Homework 2: Brief Analysis of the Florentine Family Set
The Network I chose was the Florentine family dataset network from the network package. This dataset represents marriages between influential families in Florence. Each node represents a family with arrows indicating which family married into which other family.
Network size for the Florentine Family network dataset is described briefly by the code below:
set.seed(2)
# I access the florentine families dataset through the package "network"
data(flo, package="network")
# In order to make the dataset usable I make it into a matrix using as.matrix()
matrix_florentine <- as.matrix(flo)
# Next I used the graph.adjacency command to make the florentine dataset into
# An Adjacency Matrix
florentine<- graph.adjacency(flo, mode="directed", weighted=NULL)

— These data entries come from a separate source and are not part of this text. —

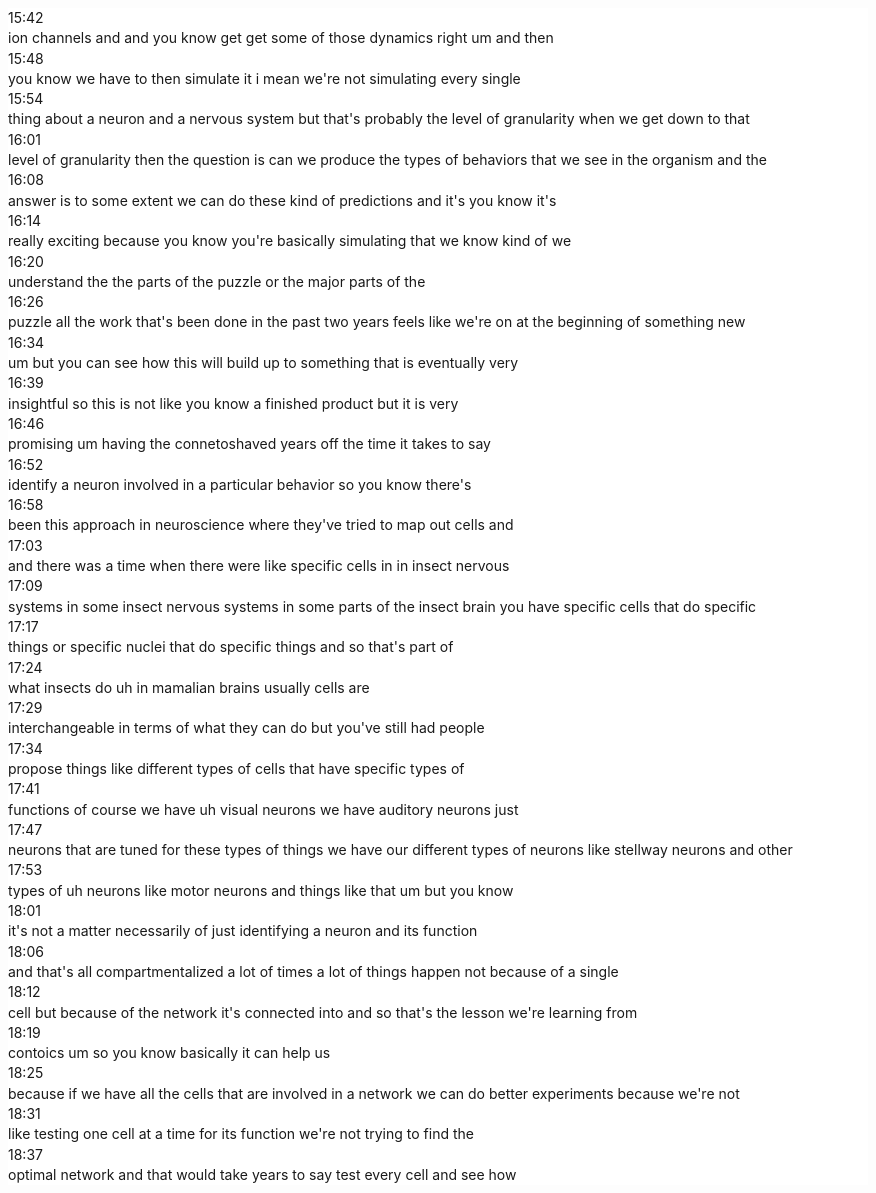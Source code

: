 15:42     
ion channels and and you know get get some of those dynamics right um and then     
15:48     
you know we have to then simulate it i mean we're not simulating every single     
15:54     
thing about a neuron and a nervous system but that's probably the level of granularity when we get down to that     
16:01     
level of granularity then the question is can we produce the types of behaviors that we see in the organism and the     
16:08     
answer is to some extent we can do these kind of predictions and it's you know it's     
16:14     
really exciting because you know you're basically simulating that we know kind of we     
16:20     
understand the the parts of the puzzle or the major parts of the     
16:26     
puzzle all the work that's been done in the past two years feels like we're on at the beginning of something new     
16:34     
um but you can see how this will build up to something that is eventually very     
16:39     
insightful so this is not like you know a finished product but it is very     
16:46     
promising um having the connetoshaved years off the time it takes to say     
16:52     
identify a neuron involved in a particular behavior so you know there's     
16:58     
been this approach in neuroscience where they've tried to map out cells and     
17:03     
and there was a time when there were like specific cells in in insect nervous     
17:09     
systems in some insect nervous systems in some parts of the insect brain you have specific cells that do specific     
17:17     
things or specific nuclei that do specific things and so that's part of     
17:24     
what insects do uh in mamalian brains usually cells are     
17:29     
interchangeable in terms of what they can do but you've still had people     
17:34     
propose things like different types of cells that have specific types of     
17:41     
functions of course we have uh visual neurons we have auditory neurons just     
17:47     
neurons that are tuned for these types of things we have our different types of neurons like stellway neurons and other     
17:53     
types of uh neurons like motor neurons and things like that um but you know     
18:01     
it's not a matter necessarily of just identifying a neuron and its function     
18:06     
and that's all compartmentalized a lot of times a lot of things happen not because of a single     
18:12     
cell but because of the network it's connected into and so that's the lesson we're learning from     
18:19     
contoics um so you know basically it can help us     
18:25     
because if we have all the cells that are involved in a network we can do better experiments because we're not     
18:31     
like testing one cell at a time for its function we're not trying to find the     
18:37     
optimal network and that would take years to say test every cell and see how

plot(florentine, vertex.color="skyblue1", vertex.label.color="navy",
vertex.label.dist=1, vertex.size=7, edge.arrow.size=0.5, margin=0000)
vcount(florentine)
[1] 16
ecount(florentine)
[1] 40
statted_florentine<-as.network(matrix_florentine)
print(statted_florentine)
Network attributes:
vertices = 16
directed = TRUE
hyper = FALSE
loops = FALSE
multiple = FALSE
bipartite = FALSE
total edges= 40
missing edges= 0
non-missing edges= 40
Vertex attribute names:
vertex.names
No edge attributes
The number of vertices in the dataset is 16, in this case these nodes each represent a florentine family. Te number of edges is 40. In this instance ties or edges, represent marriages between these influential families. The is the same in both the statnet and igraph outputs.

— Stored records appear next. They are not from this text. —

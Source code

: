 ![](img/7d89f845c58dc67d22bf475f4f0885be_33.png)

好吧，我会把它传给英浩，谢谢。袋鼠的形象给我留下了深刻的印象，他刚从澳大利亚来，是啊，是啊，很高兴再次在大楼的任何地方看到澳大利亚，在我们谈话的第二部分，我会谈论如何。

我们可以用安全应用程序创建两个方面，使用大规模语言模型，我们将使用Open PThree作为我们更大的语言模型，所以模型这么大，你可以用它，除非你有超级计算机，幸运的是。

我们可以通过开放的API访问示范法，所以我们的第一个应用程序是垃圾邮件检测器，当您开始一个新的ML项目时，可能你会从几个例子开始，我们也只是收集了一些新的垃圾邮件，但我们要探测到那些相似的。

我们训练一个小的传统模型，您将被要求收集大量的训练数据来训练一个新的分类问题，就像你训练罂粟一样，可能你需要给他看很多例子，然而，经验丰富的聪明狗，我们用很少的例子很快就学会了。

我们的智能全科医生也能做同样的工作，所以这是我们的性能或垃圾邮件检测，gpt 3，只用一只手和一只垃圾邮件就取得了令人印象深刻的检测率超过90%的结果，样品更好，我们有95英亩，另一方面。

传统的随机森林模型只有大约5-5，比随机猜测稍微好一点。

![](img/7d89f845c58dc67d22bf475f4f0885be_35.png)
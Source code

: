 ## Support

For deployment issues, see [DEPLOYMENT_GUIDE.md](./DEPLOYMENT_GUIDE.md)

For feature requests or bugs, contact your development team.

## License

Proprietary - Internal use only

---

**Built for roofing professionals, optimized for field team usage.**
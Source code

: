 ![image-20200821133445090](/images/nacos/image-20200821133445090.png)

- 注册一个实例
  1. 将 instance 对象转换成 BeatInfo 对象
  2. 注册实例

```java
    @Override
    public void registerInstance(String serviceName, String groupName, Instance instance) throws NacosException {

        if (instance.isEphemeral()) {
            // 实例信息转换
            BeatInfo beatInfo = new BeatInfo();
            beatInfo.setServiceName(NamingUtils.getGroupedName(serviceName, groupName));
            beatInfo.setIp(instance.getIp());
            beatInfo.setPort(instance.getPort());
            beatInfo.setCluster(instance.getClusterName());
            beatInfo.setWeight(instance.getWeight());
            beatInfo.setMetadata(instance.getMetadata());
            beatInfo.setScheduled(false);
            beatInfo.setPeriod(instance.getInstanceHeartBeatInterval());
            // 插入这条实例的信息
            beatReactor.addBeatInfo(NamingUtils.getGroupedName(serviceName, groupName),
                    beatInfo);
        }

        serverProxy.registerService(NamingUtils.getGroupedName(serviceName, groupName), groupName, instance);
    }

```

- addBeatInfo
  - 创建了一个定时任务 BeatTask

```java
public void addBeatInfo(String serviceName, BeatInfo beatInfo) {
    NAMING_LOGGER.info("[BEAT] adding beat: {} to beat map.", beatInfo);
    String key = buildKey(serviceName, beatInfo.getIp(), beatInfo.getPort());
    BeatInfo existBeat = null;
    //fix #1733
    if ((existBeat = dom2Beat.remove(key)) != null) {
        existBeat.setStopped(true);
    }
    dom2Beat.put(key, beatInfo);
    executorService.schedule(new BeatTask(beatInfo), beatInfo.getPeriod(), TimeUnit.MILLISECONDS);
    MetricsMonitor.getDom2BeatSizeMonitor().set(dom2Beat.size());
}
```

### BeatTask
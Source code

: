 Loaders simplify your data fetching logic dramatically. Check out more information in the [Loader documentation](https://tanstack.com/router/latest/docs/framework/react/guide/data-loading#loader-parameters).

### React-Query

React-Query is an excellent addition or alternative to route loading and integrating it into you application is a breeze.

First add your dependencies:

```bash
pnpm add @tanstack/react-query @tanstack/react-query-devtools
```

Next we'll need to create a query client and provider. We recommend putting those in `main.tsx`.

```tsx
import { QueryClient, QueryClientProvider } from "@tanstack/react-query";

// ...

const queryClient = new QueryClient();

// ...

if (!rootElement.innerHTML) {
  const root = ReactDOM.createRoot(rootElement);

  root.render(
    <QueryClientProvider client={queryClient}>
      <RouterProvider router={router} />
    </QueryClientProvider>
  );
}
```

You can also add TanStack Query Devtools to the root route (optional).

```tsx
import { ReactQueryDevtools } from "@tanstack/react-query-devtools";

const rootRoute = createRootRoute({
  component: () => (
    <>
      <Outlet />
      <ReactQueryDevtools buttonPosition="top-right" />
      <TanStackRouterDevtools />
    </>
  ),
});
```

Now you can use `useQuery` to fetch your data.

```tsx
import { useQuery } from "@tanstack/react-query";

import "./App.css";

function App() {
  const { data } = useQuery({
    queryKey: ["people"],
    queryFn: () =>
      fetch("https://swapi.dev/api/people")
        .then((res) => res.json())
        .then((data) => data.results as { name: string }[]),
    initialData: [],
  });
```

Next the features of the dataset are described using the 3 commands in the code chunk below.
is_bipartite(florentine)
[1] FALSE
is_directed(florentine)
[1] TRUE
is_weighted(florentine)
[1] FALSE
These results suggests that the florentine family dataset is not bipartite, which would indicate that they do not fall into to sets. In addition the dataset’s ties are directed do they flow in directions as a result of which family is marrying to which, and the ties are unweighted because marriage cannot vary in numerican significance, it is simply a category that is either true or false between families.
vertex_attr_names(florentine)
[1] "name"
edge_attr_names(florentine)
character(0)
network::list.vertex.attributes(statted_florentine)
[1] "na" "vertex.names"
network::list.edge.attributes(statted_florentine)
[1] "na"
The vector attribute names are the names of the florentine families.

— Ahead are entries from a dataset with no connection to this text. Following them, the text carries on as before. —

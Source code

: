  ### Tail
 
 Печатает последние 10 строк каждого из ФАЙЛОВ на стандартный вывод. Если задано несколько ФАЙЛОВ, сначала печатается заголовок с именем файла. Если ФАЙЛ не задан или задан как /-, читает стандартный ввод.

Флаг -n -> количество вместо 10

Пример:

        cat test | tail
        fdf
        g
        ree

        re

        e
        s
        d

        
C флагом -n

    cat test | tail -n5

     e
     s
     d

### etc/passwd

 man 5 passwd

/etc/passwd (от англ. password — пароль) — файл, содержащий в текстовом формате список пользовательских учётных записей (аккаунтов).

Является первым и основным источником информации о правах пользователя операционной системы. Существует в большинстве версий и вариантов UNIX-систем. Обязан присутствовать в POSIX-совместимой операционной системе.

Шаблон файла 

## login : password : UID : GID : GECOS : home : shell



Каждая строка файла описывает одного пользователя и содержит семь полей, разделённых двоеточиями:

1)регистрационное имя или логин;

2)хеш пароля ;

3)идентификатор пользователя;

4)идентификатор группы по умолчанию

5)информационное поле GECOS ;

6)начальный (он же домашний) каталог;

The edge attributes do not have name.
igraph::dyad.census(florentine)
$mut
[1] 20
$asym
[1] 0
$null
[1] 100
sna::dyad.census(statted_florentine)
Mut Asym Null
[1,] 20 0 100
The dyad census indicates that amongest that among the dyad ties, being between 2 families, 20 are mutual and none are asymptotic. In addition 100 of the dyad are null, or not connected.
sna::triad.census(statted_florentine, mode="graph")
0 1 2 3
[1,] 324 195 38 3
sum(sna::triad.census(statted_florentine, mode="graph"))
[1] 560
For dyads there are 16 possibilities. Here our results are as follows:
324, 003 (A,B,C, the empty graph.)
195, 102 (A<->B, C, the graph with a mutual connection between two vertices.)
both of which are vacuously transitive
38, 030C (A<-B<-C, A->C.)
3, 300 (A<->B<->C, A<->C, the complete graph.)
which are both transitive
Both statnet and igraph confirm this, however igraph specifies the exact instances of each type of connection.
transitivity(florentine, type="global")
[1] 0.1914894
The global transitivity of the graph is 0.1914894 which is the ratio of triangles to connected triangles.
transitivity(florentine, type="average")
[1] 0.2181818
The average transitivity is the average transitivity of local triad clusters. Here it is 0.2181818. This is the ratio of local triangles to all connected triangles.
gtrans(statted_florentine)
[1] 0.1914894
Statnet code confirms this transitivity assessment.
V(florentine)[c("Peruzzi","Lamberteschi", "Ginori")]
+ 3/16 vertices, named, from e7ac6d4:
[1] Peruzzi Lamberteschi Ginori
First we see that the average path length between 2 nodes in our dataset is 2.485714
average.path.length(florentine,directed=F)
[1] 2.485714
I then test the distances between 3 families, those being the Peruzzi, Lamberteschi, and Ginori
distances(florentine,"Peruzzi", "Lamberteschi")
Lamberteschi
Peruzzi 3
The distance between the nodes of Peruzzi and Lamberteschi is 3
distances(florentine,"Peruzzi", "Ginori")
Ginori
Peruzzi 4
The distance between the nodes of Peruzzi and Ginori is 4
distances(florentine,"Lamberteschi","Ginori")
Ginori
Lamberteschi 3
The distance between the nodes of Lamberteschi and Ginori is 3.
isolates(statted_florentine)
[1] 12
The names of all families in our dataset is as follows:
as.vector(statted_florentine%v%'vertex.names')
[1] "Acciaiuoli" "Albizzi" "Barbadori" "Bischeri"
[5] "Castellani" "Ginori" "Guadagni" "Lamberteschi"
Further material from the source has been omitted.